If a decision proposed by the bench with three judges has found to be incorrect by a two-judge bench, the latter cannot be followed as the precedent. The issue can be legally addressed only by another three-judge bench, Pradip Chandra Parija v. Pramod Chandra Patnaik.[10]

Analysis and Conclusion:

The law is something that can be interpreted in many ways like, Savigny, considered a peculiar system of law was a reflection of the “spirit of the people”. He called it volksgiest. On the other hand, John Austin considered it as command of the sovereign. The Other perception of law is that it is the rightness (Ethics) of will and never be enforced by the external legislations. As a contradiction, others say that law is the science of the totality of rules for which external legislation is possible (Nomology). By reading these many various definitions of law one should not conclude that law is vague and undefined since it is perceptual in nature. As, these notions of law, which have been approved by the majority of the society, will form a principle. Those set of principles would compile the jurisprudence. This Jurisprudence refers to both philosophies of law or legal theory and case laws.

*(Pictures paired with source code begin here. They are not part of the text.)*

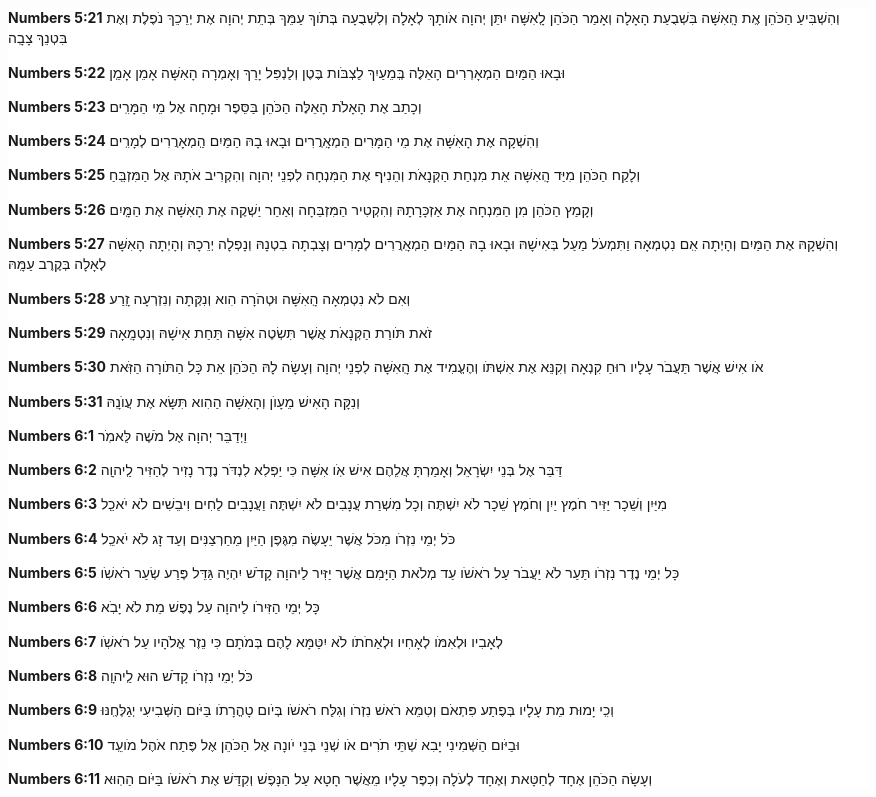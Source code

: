 **Numbers 5:21**   וְהִשְׁבִּיעַ הַכֹּהֵן אֶֽת הָֽאִשָּׁה בִּשְׁבֻעַת הָאָלָה וְאָמַר הַכֹּהֵן לָֽאִשָּׁה יִתֵּן יְהוָה אֹותָךְ לְאָלָה וְלִשְׁבֻעָה בְּתֹוךְ עַמֵּךְ בְּתֵת יְהוָה אֶת יְרֵכֵךְ נֹפֶלֶת וְאֶת בִּטְנֵךְ צָבָֽה

**Numbers 5:22**   וּבָאוּ הַמַּיִם הַמְאָרְרִים הָאֵלֶּה בְּֽמֵעַיִךְ לַצְבֹּות בֶּטֶן וְלַנְפִּל יָרֵךְ וְאָמְרָה הָאִשָּׁה אָמֵן  אָמֵֽן

**Numbers 5:23**   וְכָתַב אֶת הָאָלֹת הָאֵלֶּה הַכֹּהֵן בַּסֵּפֶר וּמָחָה אֶל מֵי הַמָּרִֽים

**Numbers 5:24**   וְהִשְׁקָה אֶת הָאִשָּׁה אֶת מֵי הַמָּרִים הַמְאָֽרֲרִים וּבָאוּ בָהּ הַמַּיִם הַֽמְאָרֲרִים לְמָרִֽים

**Numbers 5:25**   וְלָקַח הַכֹּהֵן מִיַּד הָֽאִשָּׁה אֵת מִנְחַת הַקְּנָאֹת וְהֵנִיף אֶת הַמִּנְחָה לִפְנֵי יְהוָה וְהִקְרִיב אֹתָהּ אֶל הַמִּזְבֵּֽחַ

**Numbers 5:26**   וְקָמַץ הַכֹּהֵן מִן הַמִּנְחָה אֶת אַזְכָּרָתָהּ וְהִקְטִיר הַמִּזְבֵּחָה וְאַחַר יַשְׁקֶה אֶת הָאִשָּׁה אֶת הַמָּֽיִם

**Numbers 5:27**   וְהִשְׁקָהּ אֶת הַמַּיִם וְהָיְתָה אִֽם נִטְמְאָה וַתִּמְעֹל מַעַל בְּאִישָׁהּ וּבָאוּ בָהּ הַמַּיִם הַמְאָֽ͏רֲרִים לְמָרִים וְצָבְתָה בִטְנָהּ וְנָפְלָה יְרֵכָהּ וְהָיְתָה הָאִשָּׁה לְאָלָה בְּקֶרֶב עַמָּֽהּ

**Numbers 5:28**   וְאִם לֹא נִטְמְאָה הָֽאִשָּׁה וּטְהֹרָה הִוא וְנִקְּתָה וְנִזְרְעָה זָֽרַע

**Numbers 5:29**   זֹאת תֹּורַת הַקְּנָאֹת אֲשֶׁר תִּשְׂטֶה אִשָּׁה תַּחַת אִישָׁהּ וְנִטְמָֽאָה

**Numbers 5:30**   אֹו אִישׁ אֲשֶׁר תַּעֲבֹר עָלָיו רוּחַ קִנְאָה וְקִנֵּא אֶת אִשְׁתֹּו וְהֶעֱמִיד אֶת הָֽאִשָּׁה לִפְנֵי יְהוָה וְעָשָׂה לָהּ הַכֹּהֵן אֵת כָּל הַתֹּורָה הַזֹּֽאת

**Numbers 5:31**   וְנִקָּה הָאִישׁ מֵעָוֺן וְהָאִשָּׁה הַהִוא תִּשָּׂא אֶת עֲוֺנָֽהּ 

**Numbers 6:1**   וַיְדַבֵּר יְהוָה אֶל מֹשֶׁה לֵּאמֹֽר

**Numbers 6:2**   דַּבֵּר אֶל בְּנֵי יִשְׂרָאֵל וְאָמַרְתָּ אֲלֵהֶם אִישׁ אֹֽו אִשָּׁה כִּי יַפְלִא לִנְדֹּר נֶדֶר נָזִיר לְהַזִּיר לַֽיהוָֽה

**Numbers 6:3**   מִיַּיִן וְשֵׁכָר יַזִּיר חֹמֶץ יַיִן וְחֹמֶץ שֵׁכָר לֹא יִשְׁתֶּה וְכָל מִשְׁרַת עֲנָבִים לֹא יִשְׁתֶּה וַעֲנָבִים לַחִים וִיבֵשִׁים לֹא יֹאכֵֽל

**Numbers 6:4**   כֹּל יְמֵי נִזְרֹו מִכֹּל אֲשֶׁר יֵעָשֶׂה מִגֶּפֶן הַיַּיִן מֵחַרְצַנִּים וְעַד זָג לֹא יֹאכֵֽל

**Numbers 6:5**   כָּל יְמֵי נֶדֶר נִזְרֹו תַּעַר לֹא יַעֲבֹר עַל רֹאשֹׁו עַד מְלֹאת הַיָּמִם אֲשֶׁר יַזִּיר לַיהוָה קָדֹשׁ יִהְיֶה גַּדֵּל פֶּרַע שְׂעַר רֹאשֹֽׁו

**Numbers 6:6**   כָּל יְמֵי הַזִּירֹו לַיהוָה עַל נֶפֶשׁ מֵת לֹא יָבֹֽא

**Numbers 6:7**   לְאָבִיו וּלְאִמֹּו לְאָחִיו וּלְאַחֹתֹו לֹא יִטַּמָּא לָהֶם בְּמֹתָם כִּי נֵזֶר אֱלֹהָיו עַל רֹאשֹֽׁו

**Numbers 6:8**   כֹּל יְמֵי נִזְרֹו קָדֹשׁ הוּא לַֽיהוָֽה

**Numbers 6:9**   וְכִֽי יָמוּת מֵת עָלָיו בְּפֶתַע פִּתְאֹם וְטִמֵּא רֹאשׁ נִזְרֹו וְגִלַּח רֹאשֹׁו בְּיֹום טָהֳרָתֹו בַּיֹּום הַשְּׁבִיעִי יְגַלְּחֶֽנּוּ

**Numbers 6:10**   וּבַיֹּום הַשְּׁמִינִי יָבִא שְׁתֵּי תֹרִים אֹו שְׁנֵי בְּנֵי יֹונָה אֶל הַכֹּהֵן אֶל פֶּתַח אֹהֶל מֹועֵֽד

**Numbers 6:11**   וְעָשָׂה הַכֹּהֵן אֶחָד לְחַטָּאת וְאֶחָד לְעֹלָה וְכִפֶּר עָלָיו מֵאֲשֶׁר חָטָא עַל הַנָּפֶשׁ וְקִדַּשׁ אֶת רֹאשֹׁו בַּיֹּום הַהֽוּא
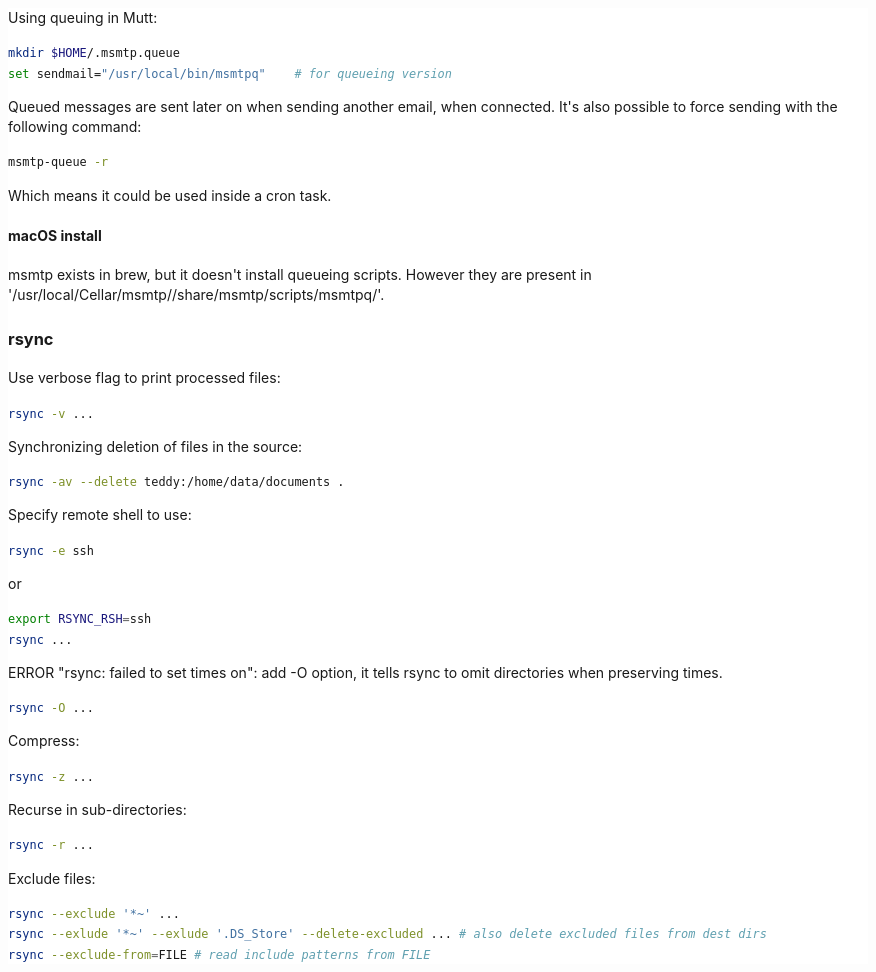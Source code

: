 Using queuing in Mutt:
```bash
mkdir $HOME/.msmtp.queue
set sendmail="/usr/local/bin/msmtpq"	# for queueing version
```

Queued messages are sent later on when sending another email, when connected.
It's also possible to force sending with the following command:
```bash
msmtp-queue -r
```
Which means it could be used inside a cron task.

#### macOS install

msmtp exists in brew, but it doesn't install queueing scripts. However they are present in '/usr/local/Cellar/msmtp/<version>/share/msmtp/scripts/msmtpq/'.

### rsync

Use verbose flag to print processed files:
```bash
rsync -v ...
```

Synchronizing deletion of files in the source:
```bash
rsync -av --delete teddy:/home/data/documents .
```

Specify remote shell to use:
```bash
rsync -e ssh
```
or
```bash
export RSYNC_RSH=ssh
rsync ...
```
	
ERROR "rsync: failed to set times on":  add -O option, it tells rsync to omit directories when preserving times.
```bash
rsync -O ...
```
	
Compress:
```bash
rsync -z ...
```
	
Recurse in sub-directories:
```bash
rsync -r ...
```
	
Exclude files:
```bash
rsync --exclude '*~' ...
rsync --exlude '*~' --exlude '.DS_Store' --delete-excluded ... # also delete excluded files from dest dirs
rsync --exclude-from=FILE # read include patterns from FILE
```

Thus, case-law alias precedents are the cornerstone on which the modern common law has been framed. Since it connotes that how the law has been the instrument of social change or vice versa, it kept updating itself in accordance with the status quo. As mentioned, judgments are the source of law, and the judges have been empowered with judicial law-making authority. When it comes to the doctrine of Ratio Decidendi, the rationale of decision forms precedent, such observations for reasons takes place in the light of the common law principle of contemporanea exposito, which connotes that the interpreter of law should put themselves at the time of enactment. Indeed, by doing so, a clear vision over the existing legislation can endeavor.



[1] (1880) 13 Ch D 774.

[2] [1993] 1 SCC 645.

[3] (2002)4 SCC 638.

[4] (2006) 5 SCC 167

[5] A.I.R. 2000 SC 594.

[6] 1967 AIR 1480, 1967 SCR (2) 650.

[7] AIR 2006 SC 2844.

[8] AIR 1968 SC 647.

[9] AIR 1980 SC 1789.

[10] AIR 2002 SC 296 ;(2002) 1 SCC 1.